WHAT YOU HAVE TO DO:
Your answer should be the exact lines of the records, starting with the one containing "high level language?" and running to the end.

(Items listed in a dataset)
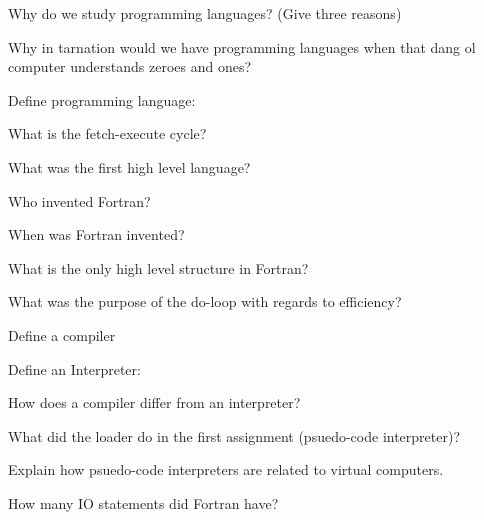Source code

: \documentclass{exam} %
\begin{document}
\begin{questions}

  \question Why do we study programming languages? (Give three reasons)

  \question Why in tarnation would we have programming languages when that dang ol computer understands zeroes and ones?

  \question Define programming language:

  \question What is the fetch-execute cycle?

  \question What was the first high level language?

  \question Who invented Fortran?

  \question When was Fortran invented?

  \question What is the only high level structure in Fortran?

  \question What was the purpose of the do-loop with regards to efficiency?

  \question Define a compiler

  \pagebreak

  \question Define an Interpreter:

  \question How does a compiler differ from an interpreter?

  \question What did the loader do in the first assignment (psuedo-code interpreter)?

  \question Explain how psuedo-code interpreters are related to virtual computers.

  \question How many IO statements did Fortran have?


\end{questions}
\end{document}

ANSWER SPACE:
  \question What was the first high level language?

  \question Who invented Fortran?

  \question When was Fortran invented?

  \question What is the only high level structure in Fortran?

  \question What was the purpose of the do-loop with regards to efficiency?

  \question Define a compiler

  \pagebreak

  \question Define an Interpreter:

  \question How does a compiler differ from an interpreter?

  \question What did the loader do in the first assignment (psuedo-code interpreter)?

  \question Explain how psuedo-code interpreters are related to virtual computers.

  \question How many IO statements did Fortran have?


\end{questions}
\end{document}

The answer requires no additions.